* _ACTIVITY_
Exclude the pictures, and otherwise reproduce the data in full.

(Records from a data source)
********

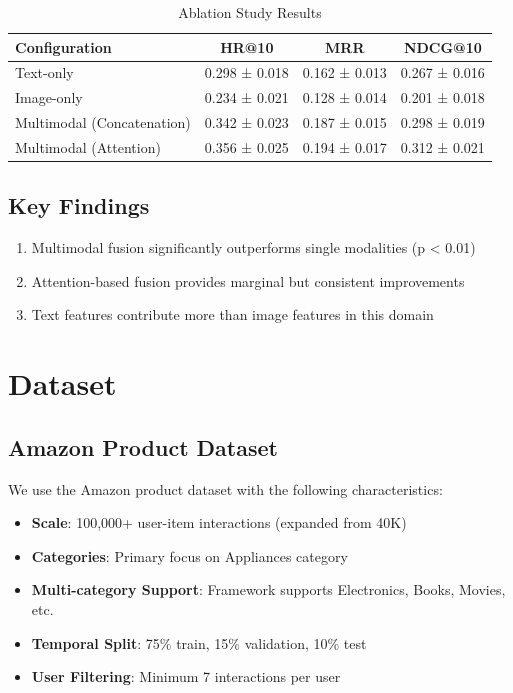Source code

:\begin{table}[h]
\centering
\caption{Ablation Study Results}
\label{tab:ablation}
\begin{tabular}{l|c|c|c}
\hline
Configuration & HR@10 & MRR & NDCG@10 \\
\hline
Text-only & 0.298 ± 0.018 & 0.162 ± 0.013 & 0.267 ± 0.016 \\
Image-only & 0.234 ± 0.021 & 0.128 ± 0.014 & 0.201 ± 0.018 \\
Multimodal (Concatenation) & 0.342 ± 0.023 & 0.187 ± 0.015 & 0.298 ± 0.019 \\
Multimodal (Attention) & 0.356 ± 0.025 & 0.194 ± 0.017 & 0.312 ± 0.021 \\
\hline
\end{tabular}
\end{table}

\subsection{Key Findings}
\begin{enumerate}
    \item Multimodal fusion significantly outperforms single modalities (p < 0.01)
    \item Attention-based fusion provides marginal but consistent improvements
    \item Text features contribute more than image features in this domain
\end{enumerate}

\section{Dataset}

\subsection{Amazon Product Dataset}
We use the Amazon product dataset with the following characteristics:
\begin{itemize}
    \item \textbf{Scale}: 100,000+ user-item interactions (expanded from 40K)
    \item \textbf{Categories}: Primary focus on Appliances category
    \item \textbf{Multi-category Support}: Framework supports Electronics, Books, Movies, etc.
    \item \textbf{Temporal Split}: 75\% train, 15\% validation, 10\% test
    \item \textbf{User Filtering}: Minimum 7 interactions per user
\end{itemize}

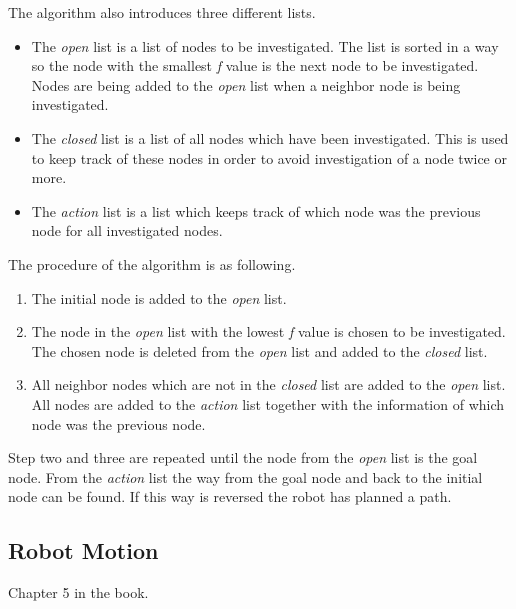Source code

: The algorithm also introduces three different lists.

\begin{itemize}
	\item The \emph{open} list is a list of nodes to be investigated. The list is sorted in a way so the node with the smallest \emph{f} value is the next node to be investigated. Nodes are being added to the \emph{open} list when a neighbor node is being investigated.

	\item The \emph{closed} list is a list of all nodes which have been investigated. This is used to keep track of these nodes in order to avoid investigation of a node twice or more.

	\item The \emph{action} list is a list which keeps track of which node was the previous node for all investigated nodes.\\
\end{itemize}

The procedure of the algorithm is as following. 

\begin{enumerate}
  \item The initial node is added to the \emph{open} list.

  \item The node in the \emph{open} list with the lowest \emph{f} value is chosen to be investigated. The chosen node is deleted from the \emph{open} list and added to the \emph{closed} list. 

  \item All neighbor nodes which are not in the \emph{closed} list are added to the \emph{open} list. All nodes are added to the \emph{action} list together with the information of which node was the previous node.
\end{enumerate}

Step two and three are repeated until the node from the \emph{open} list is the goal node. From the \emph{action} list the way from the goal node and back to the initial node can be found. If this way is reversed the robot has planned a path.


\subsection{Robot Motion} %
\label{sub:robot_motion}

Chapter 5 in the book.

********

* _RESPONSE AREA_
Source code

:\begin{table}[h]
\centering
\caption{Ablation Study Results}
\label{tab:ablation}
\begin{tabular}{l|c|c|c}
\hline
Configuration & HR@10 & MRR & NDCG@10 \\
\hline
Text-only & 0.298 ± 0.018 & 0.162 ± 0.013 & 0.267 ± 0.016 \\
Image-only & 0.234 ± 0.021 & 0.128 ± 0.014 & 0.201 ± 0.018 \\
Multimodal (Concatenation) & 0.342 ± 0.023 & 0.187 ± 0.015 & 0.298 ± 0.019 \\
Multimodal (Attention) & 0.356 ± 0.025 & 0.194 ± 0.017 & 0.312 ± 0.021 \\
\hline
\end{tabular}
\end{table}

\subsection{Key Findings}
\begin{enumerate}
    \item Multimodal fusion significantly outperforms single modalities (p < 0.01)
    \item Attention-based fusion provides marginal but consistent improvements
    \item Text features contribute more than image features in this domain
\end{enumerate}

\section{Dataset}

\subsection{Amazon Product Dataset}
We use the Amazon product dataset with the following characteristics:
\begin{itemize}
    \item \textbf{Scale}: 100,000+ user-item interactions (expanded from 40K)
    \item \textbf{Categories}: Primary focus on Appliances category
    \item \textbf{Multi-category Support}: Framework supports Electronics, Books, Movies, etc.
    \item \textbf{Temporal Split}: 75\% train, 15\% validation, 10\% test
    \item \textbf{User Filtering}: Minimum 7 interactions per user
\end{itemize}

Source code

: The algorithm also introduces three different lists.

\begin{itemize}
	\item The \emph{open} list is a list of nodes to be investigated. The list is sorted in a way so the node with the smallest \emph{f} value is the next node to be investigated. Nodes are being added to the \emph{open} list when a neighbor node is being investigated.

	\item The \emph{closed} list is a list of all nodes which have been investigated. This is used to keep track of these nodes in order to avoid investigation of a node twice or more.

	\item The \emph{action} list is a list which keeps track of which node was the previous node for all investigated nodes.\\
\end{itemize}

The procedure of the algorithm is as following. 

\begin{enumerate}
  \item The initial node is added to the \emph{open} list.

  \item The node in the \emph{open} list with the lowest \emph{f} value is chosen to be investigated. The chosen node is deleted from the \emph{open} list and added to the \emph{closed} list. 

  \item All neighbor nodes which are not in the \emph{closed} list are added to the \emph{open} list. All nodes are added to the \emph{action} list together with the information of which node was the previous node.
\end{enumerate}

Step two and three are repeated until the node from the \emph{open} list is the goal node. From the \emph{action} list the way from the goal node and back to the initial node can be found. If this way is reversed the robot has planned a path.


\subsection{Robot Motion} %
\label{sub:robot_motion}

Chapter 5 in the book.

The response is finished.